Ma lei si fida ancora di un’azienda che su Pomigliano ha preteso ed ottenuto molto, ma poi ha deciso di andarsene in Serbia?
«L’amministratore delegato della Fiat non può prestarsi al gioco dello sfascismo».
Si riferisce sempre alla Fiom?
«Sì. Se venisse ridimensionato lo stabilimento di Mirafiori, non si capirebbe la logica Fiat, che presterebbe il fianco a chi gioca per far fallire gli investimenti sulla pelle dei lavoratori. Perché io non giudico altrimenti la Fiom, che ha fatto una discussione incomprensibile su Pomigliano e non so quali diritti costituzionali».
Veramente si trattava del diritto di sciopero.
«Nell’accordo non c’è alcun divieto di sciopero. Si dice solo di non favorire lo sciopero in determinate circostanze, durante gli straordinari nel diciottesimo turno, per consentire all’azienda di completare le proprie commesse».
Ma lei crede davvero a quanto ha detto Marchionne?

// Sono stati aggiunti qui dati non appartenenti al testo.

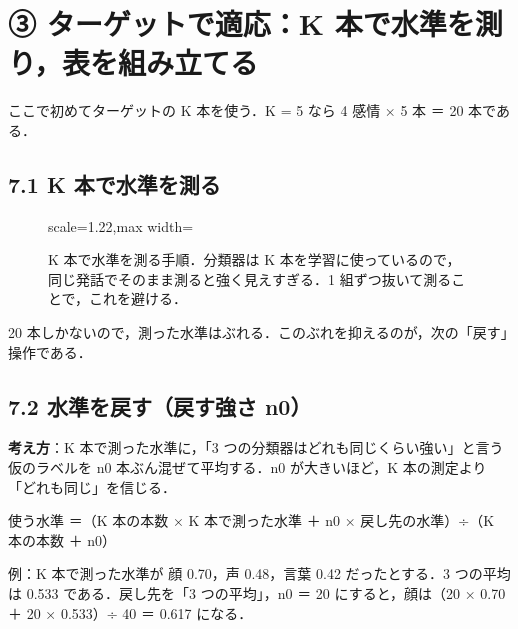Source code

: \documentclass[a4paper,11pt]{ltjsarticle}
\begin{document}
\section{③ ターゲットで適応：K 本で水準を測り，表を組み立てる}

ここで初めてターゲットの K 本を使う．K = 5 なら 4 感情 × 5 本 ＝ 20 本である．

\subsection*{7.1 K 本で水準を測る}

\begin{figure}[H]
\centering
\begin{adjustbox}{scale=1.22,max width=\linewidth}\end{adjustbox}
\caption{K 本で水準を測る手順．分類器は K 本を学習に使っているので，同じ発話でそのまま測ると強く見えすぎる．1 組ずつ抜いて測ることで，これを避ける．}
\end{figure}

20 本しかないので，測った水準はぶれる．このぶれを抑えるのが，次の「戻す」操作である．

\subsection*{7.2 水準を戻す（戻す強さ n0）}

\textbf{考え方}：K 本で測った水準に，「3 つの分類器はどれも同じくらい強い」と言う仮のラベルを n0 本ぶん混ぜて平均する．n0 が大きいほど，K 本の測定より「どれも同じ」を信じる．
\begin{center}
\small
使う水準 ＝（K 本の本数 × K 本で測った水準 ＋ n0 × 戻し先の水準）÷（K 本の本数 ＋ n0）
\end{center}
例：K 本で測った水準が 顔 0.70，声 0.48，言葉 0.42 だったとする．3 つの平均は 0.533 である．戻し先を「3 つの平均」，n0 ＝ 20 にすると，顔は（20 × 0.70 ＋ 20 × 0.533）÷ 40 ＝ 0.617 になる．
\end{document}

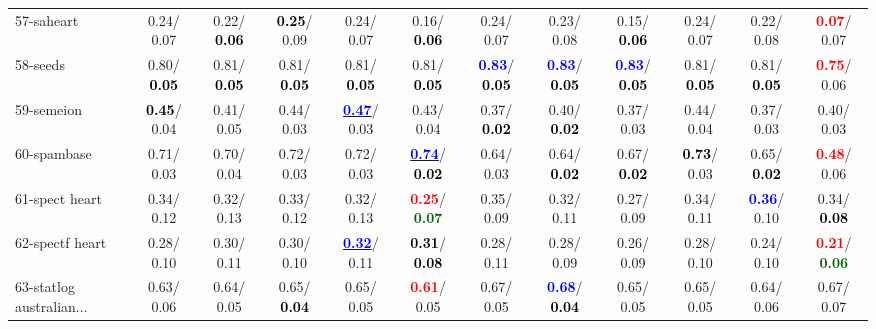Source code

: \begin{table}[h]
\begin{center}
{\begin{tabular}{lc|c|c|c|c|c|c|c|c|c|c}
57-saheart &   0.24/  0.07 &   0.22/\textcolor{black}{\textbf{  0.06}} & \textcolor{black}{\textbf{  0.25}}/  0.09 &   0.24/  0.07 &   0.16/\textcolor{black}{\textbf{  0.06}} &   0.24/  0.07 &   0.23/  0.08 &   0.15/\textcolor{black}{\textbf{  0.06}} &   0.24/  0.07 &   0.22/  0.08 & \textcolor{red}{\textbf{  0.07}}/  0.07 \\
58-seeds &   0.80/\textcolor{black}{\textbf{  0.05}} &   0.81/\textcolor{black}{\textbf{  0.05}} &   0.81/\textcolor{black}{\textbf{  0.05}} &   0.81/\textcolor{black}{\textbf{  0.05}} &   0.81/\textcolor{black}{\textbf{  0.05}} & \textcolor{blue}{\textbf{  0.83}}/\textcolor{black}{\textbf{  0.05}} & \textcolor{blue}{\textbf{  0.83}}/\textcolor{black}{\textbf{  0.05}} & \textcolor{blue}{\textbf{  0.83}}/\textcolor{black}{\textbf{  0.05}} &   0.81/\textcolor{black}{\textbf{  0.05}} &   0.81/\textcolor{black}{\textbf{  0.05}} & \textcolor{red}{\textbf{  0.75}}/  0.06 \\
59-semeion & \textcolor{black}{\textbf{  0.45}}/  0.04 &   0.41/  0.05 &   0.44/  0.03 & \underline{\textcolor{blue}{\textbf{  0.47}}}/  0.03 &   0.43/  0.04 &   0.37/\textcolor{black}{\textbf{  0.02}} &   0.40/\textcolor{black}{\textbf{  0.02}} &   0.37/  0.03 &   0.44/  0.04 &   0.37/  0.03 &   0.40/  0.03 \\
60-spambase &   0.71/  0.03 &   0.70/  0.04 &   0.72/  0.03 &   0.72/  0.03 & \underline{\textcolor{blue}{\textbf{  0.74}}}/\textcolor{black}{\textbf{  0.02}} &   0.64/  0.03 &   0.64/\textcolor{black}{\textbf{  0.02}} &   0.67/\textcolor{black}{\textbf{  0.02}} & \textcolor{black}{\textbf{  0.73}}/  0.03 &   0.65/\textcolor{black}{\textbf{  0.02}} & \textcolor{red}{\textbf{  0.48}}/  0.06 \\ \hline
61-spect heart &   0.34/  0.12 &   0.32/  0.13 &   0.33/  0.12 &   0.32/  0.13 & \textcolor{red}{\textbf{  0.25}}/\textcolor{darkgreen}{\textbf{  0.07}} &   0.35/  0.09 &   0.32/  0.11 &   0.27/  0.09 &   0.34/  0.11 & \textcolor{blue}{\textbf{  0.36}}/  0.10 &   0.34/\textcolor{black}{\textbf{  0.08}} \\
62-spectf heart &   0.28/  0.10 &   0.30/  0.11 &   0.30/  0.10 & \underline{\textcolor{blue}{\textbf{  0.32}}}/  0.11 & \textcolor{black}{\textbf{  0.31}}/\textcolor{black}{\textbf{  0.08}} &   0.28/  0.11 &   0.28/  0.09 &   0.26/  0.09 &   0.28/  0.10 &   0.24/  0.10 & \textcolor{red}{\textbf{  0.21}}/\textcolor{darkgreen}{\textbf{  0.06}} \\
63-statlog australian... &   0.63/  0.06 &   0.64/  0.05 &   0.65/\textcolor{black}{\textbf{  0.04}} &   0.65/  0.05 & \textcolor{red}{\textbf{  0.61}}/  0.05 &   0.67/  0.05 & \textcolor{blue}{\textbf{  0.68}}/\textcolor{black}{\textbf{  0.04}} &   0.65/  0.05 &   0.65/  0.05 &   0.64/  0.06 &   0.67/  0.07 \\

\end{tabular}}
\end{center}
\end{table}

Che porterà la monovolume in Serbia a causa del comportamento di un sindacato sgradito, «poco serio» per la precisione, a Pomigliano?
Questo preferisco sentirmelo dire mercoledì dall’azienda stessa. Nel gioco del caleidoscopio dei media, una virgola può diventare un poema. Ma dovesse ripetere una simile spiegazione, sarei preoccupato. Sarebbe una spiegazione senza fondamento, perché altre forze serie e maggioritarie si sono prese la responsabilità di quell’accordo».
Per Pomigliano si parla anche di una «newco» dove riassumere i dipendenti favorevoli all’accordo e dove non applicare il contratto nazionale dei metalmeccanici.
«La newco non è una novità, anche lo stabilimento di Melfi ha una ragione sociale diversa da quella della Fiat, non ci sarebbe alcun problema, purchè venissero riassunti tutti gli attuali dipendenti, nessuno escluso. Ma noi non accetteremo mai di disdire il contratto nazionale di lavoro dei metalmeccanici. Ci è costato molto impegno raggiungerlo, ed ha prodotto buoni risultati».
La Fiat, però, sembra intenzionata a scriversi da sola «la nuova cultura del lavoro», come l’ha chiamata l’Herald Tribune.
La globalizzazione impone una svolta nelle relazioni industriali. Il sindacato non può limitarsi all’antagonismo spingendo le aziende internazionali a fuggire in posti più convenienti, ma deve puntare a relazioni partecipative, che responsabilizzino i lavoratori nelle imprese. In questo modo si costruiranno anche più forti personalità democratiche, perchè il populismo si fonda nella verticalizzazione del potere. Mi piacerebbe che di questo discutessero le forze progressiste del Paese, invece di limitarsi al ruolo di fiamme fatue dei cimiteri».
La strada delle relazioni partecipative con le imprese, però, conduce sempre più lontano dalla Cgil.
«Noi stiamo aspettando la Cgil. Il nostro obiettivo politico é riavvicinarci, ma con una strategia, non con la testa rivolta all’indietro ogni volta che una realtà disordinata la prende per la giacca. Il problema è la Fiom e la Cgil dovrebbe risolverlo. In fondo, firma tutti i contratti di categoria tranne quello dei metalmeccanici. Mi sembra che ci siano le condizioni perché rimetta in discussione la decisione presa due anni fa sull’accordo interconfederale».